__WHAT IS NEEDED__
Each word in the data below should be copied exactly; the images should not.

__GIVEN INFORMATION__
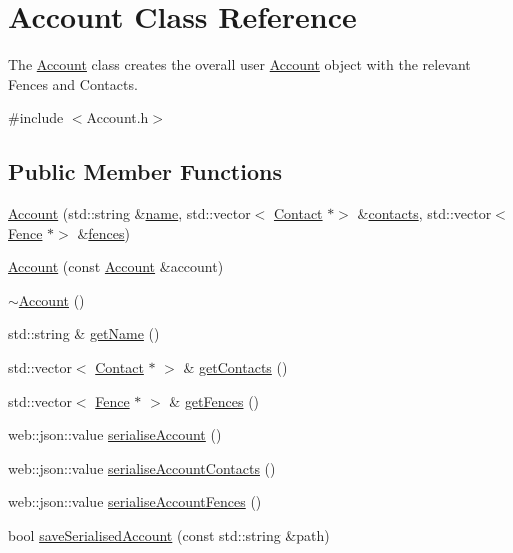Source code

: \hypertarget{class_account}{}\section{Account Class Reference}
\label{class_account}


The \hyperlink{class_account}{Account} class creates the overall user \hyperlink{class_account}{Account} object with the relevant Fences and Contacts.  




{\ttfamily \#include $<$Account.\+h$>$}

\subsection*{Public Member Functions}
\begin{DoxyCompactItemize}
\item 
\hyperlink{class_account_a14f13a7a2e1d69d4b78c804603d69e1b}{Account} (std\+::string \&\hyperlink{class_account_a586e2c3461c5231eacf7c96851024a75}{name}, std\+::vector$<$ \hyperlink{class_contact}{Contact} $\ast$$>$ \&\hyperlink{class_account_aa4f77abd7c44f2a70b0cff8088e3491f}{contacts}, std\+::vector$<$ \hyperlink{class_fence}{Fence} $\ast$$>$ \&\hyperlink{class_account_ad92a9e8008371f34da06cd416a716fa1}{fences})
\item 
\hyperlink{class_account_af70ddede01cb2dc7acaec992769bf290}{Account} (const \hyperlink{class_account}{Account} \&account)
\item 
\hyperlink{class_account_a569c9ef0e42b9157690b4ceb646daba8}{$\sim$\+Account} ()
\item 
std\+::string \& \hyperlink{class_account_a1ef22885e8c6f145475c3306a4e6d74a}{get\+Name} ()
\item 
std\+::vector$<$ \hyperlink{class_contact}{Contact} $\ast$ $>$ \& \hyperlink{class_account_a53a9e366a589538552a368e3bbac2fd3}{get\+Contacts} ()
\item 
std\+::vector$<$ \hyperlink{class_fence}{Fence} $\ast$ $>$ \& \hyperlink{class_account_a5117acc0c4ef7be21c5339bd9ae84e40}{get\+Fences} ()
\item 
web\+::json\+::value \hyperlink{class_account_a1e9b184e8a6ddf67e8814e6c575f657e}{serialise\+Account} ()
\item 
web\+::json\+::value \hyperlink{class_account_a7f2d9836817ee851f723f6d3b1ff74a5}{serialise\+Account\+Contacts} ()
\item 
web\+::json\+::value \hyperlink{class_account_a426837a406852a6e6b11eda85828fc58}{serialise\+Account\+Fences} ()
\item 
bool \hyperlink{class_account_a9ff3a257536bc933e0a39207bb89243d}{save\+Serialised\+Account} (const std\+::string \&path)
\end{DoxyCompactItemize}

__RESULT__
Source code

: \hypertarget{class_account}{}\section{Account Class Reference}
\label{class_account}


The \hyperlink{class_account}{Account} class creates the overall user \hyperlink{class_account}{Account} object with the relevant Fences and Contacts.  




{\ttfamily \#include $<$Account.\+h$>$}

\subsection*{Public Member Functions}
\begin{DoxyCompactItemize}
\item 
\hyperlink{class_account_a14f13a7a2e1d69d4b78c804603d69e1b}{Account} (std\+::string \&\hyperlink{class_account_a586e2c3461c5231eacf7c96851024a75}{name}, std\+::vector$<$ \hyperlink{class_contact}{Contact} $\ast$$>$ \&\hyperlink{class_account_aa4f77abd7c44f2a70b0cff8088e3491f}{contacts}, std\+::vector$<$ \hyperlink{class_fence}{Fence} $\ast$$>$ \&\hyperlink{class_account_ad92a9e8008371f34da06cd416a716fa1}{fences})
\item 
\hyperlink{class_account_af70ddede01cb2dc7acaec992769bf290}{Account} (const \hyperlink{class_account}{Account} \&account)
\item 
\hyperlink{class_account_a569c9ef0e42b9157690b4ceb646daba8}{$\sim$\+Account} ()
\item 
std\+::string \& \hyperlink{class_account_a1ef22885e8c6f145475c3306a4e6d74a}{get\+Name} ()
\item 
std\+::vector$<$ \hyperlink{class_contact}{Contact} $\ast$ $>$ \& \hyperlink{class_account_a53a9e366a589538552a368e3bbac2fd3}{get\+Contacts} ()
\item 
std\+::vector$<$ \hyperlink{class_fence}{Fence} $\ast$ $>$ \& \hyperlink{class_account_a5117acc0c4ef7be21c5339bd9ae84e40}{get\+Fences} ()
\item 
web\+::json\+::value \hyperlink{class_account_a1e9b184e8a6ddf67e8814e6c575f657e}{serialise\+Account} ()
\item 
web\+::json\+::value \hyperlink{class_account_a7f2d9836817ee851f723f6d3b1ff74a5}{serialise\+Account\+Contacts} ()
\item 
web\+::json\+::value \hyperlink{class_account_a426837a406852a6e6b11eda85828fc58}{serialise\+Account\+Fences} ()
\item 
bool \hyperlink{class_account_a9ff3a257536bc933e0a39207bb89243d}{save\+Serialised\+Account} (const std\+::string \&path)
\end{DoxyCompactItemize}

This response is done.